A Boeing-led consortium had concluded all technical and price negotiations for the $ 2.2 billon contract and the proposal would now be taken to the Cabinet Committee on Security (CCS) for approval, said Ministry of Defence sources.
This would be the second major military aviation contract signed with the U.S. this year. Both were in areas, once the preserve of the Russians. The first contract was for six all-weather all-terrain C-130 J military transport planes with Lockheed Martin. All military transport planes in the Indian armed forces’ inventory were of Russian origin. Similar all long-range surveillance planes were from Russia and the Boeing P-8i maritime reconnaissance planes would be breaching that suzerainty.
The sources said if the Navy was satisfied with the planes, repeat orders could be placed in future.
A sticking point in the deal was the end user agreement which made inspection of the sold platform mandatory to ensure that the technology was not passed on to the wrong hands. India objected to this. Chief of the Naval Staff Admiral Sureesh Mehta, said: “The U.S. may have this kind of [end user] agreements with everyone. I don’t believe in that. We pay for something and we get some technology. What I do with it is my thing.”

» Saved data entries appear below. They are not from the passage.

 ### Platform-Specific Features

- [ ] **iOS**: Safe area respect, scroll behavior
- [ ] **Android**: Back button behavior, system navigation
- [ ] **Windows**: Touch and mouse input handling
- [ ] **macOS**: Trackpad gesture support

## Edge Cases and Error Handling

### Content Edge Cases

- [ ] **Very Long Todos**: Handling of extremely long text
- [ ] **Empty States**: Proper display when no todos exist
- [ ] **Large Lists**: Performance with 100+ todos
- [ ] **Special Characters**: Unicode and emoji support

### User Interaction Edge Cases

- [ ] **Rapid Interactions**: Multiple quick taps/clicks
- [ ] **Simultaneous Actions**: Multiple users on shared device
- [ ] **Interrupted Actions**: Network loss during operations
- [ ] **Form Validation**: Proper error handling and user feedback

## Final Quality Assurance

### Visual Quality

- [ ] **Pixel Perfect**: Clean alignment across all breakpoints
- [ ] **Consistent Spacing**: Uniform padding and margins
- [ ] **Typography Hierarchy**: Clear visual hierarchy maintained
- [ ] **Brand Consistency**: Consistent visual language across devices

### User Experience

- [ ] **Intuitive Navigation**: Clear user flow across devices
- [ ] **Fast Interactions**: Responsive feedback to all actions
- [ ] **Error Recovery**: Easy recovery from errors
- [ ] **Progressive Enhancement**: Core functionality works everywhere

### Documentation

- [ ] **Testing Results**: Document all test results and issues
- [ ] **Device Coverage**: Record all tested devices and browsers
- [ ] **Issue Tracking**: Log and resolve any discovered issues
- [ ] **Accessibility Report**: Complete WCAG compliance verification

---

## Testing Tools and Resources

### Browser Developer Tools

Instead of stretching the negotiations because of differing views on the agreement, the two sides decided to revisit it later. This was because the first plane would arrive four years after the contract was signed, leaving enough time to discuss and conclude the end user’s agreement. It could not be confirmed whether India would sign a package deal on end user agreements on all high-tech contracts. The end user agreement was in the eye of the storm earlier this year when the Comptroller and Auditor General of India (CAG) panned the Indo-U.S. deal for a huge second hand troop landing ship. “[The] restrictive clauses raise doubts about the real advantages from this deal. For example, there are restrictions on the offensive deployment of the ship and permission would be given to a foreign government to conduct an inspection and inventory of all articles transferred under the end-use monitoring clause of the Letter of Agreement,” the CAG report on INS Jalashwa (formerly USS Trenton) said.
However, U.S. Navy Secretary Donald Winter had denied the sale was accompanied by a ban on its use for offensive operations, adding that the U.S. did not limit the use of warships sold to other countries in support of their national defence objectives.
The U.S. wanted India to sign the End Use Monitoring Agreement besides the Mutual Logistic Support Agreement, the Communications Interoperability and Security Memorandum of Agreement (CIS MoA). It argued that these pacts would lead to better operational and business ties at the military level between both countries.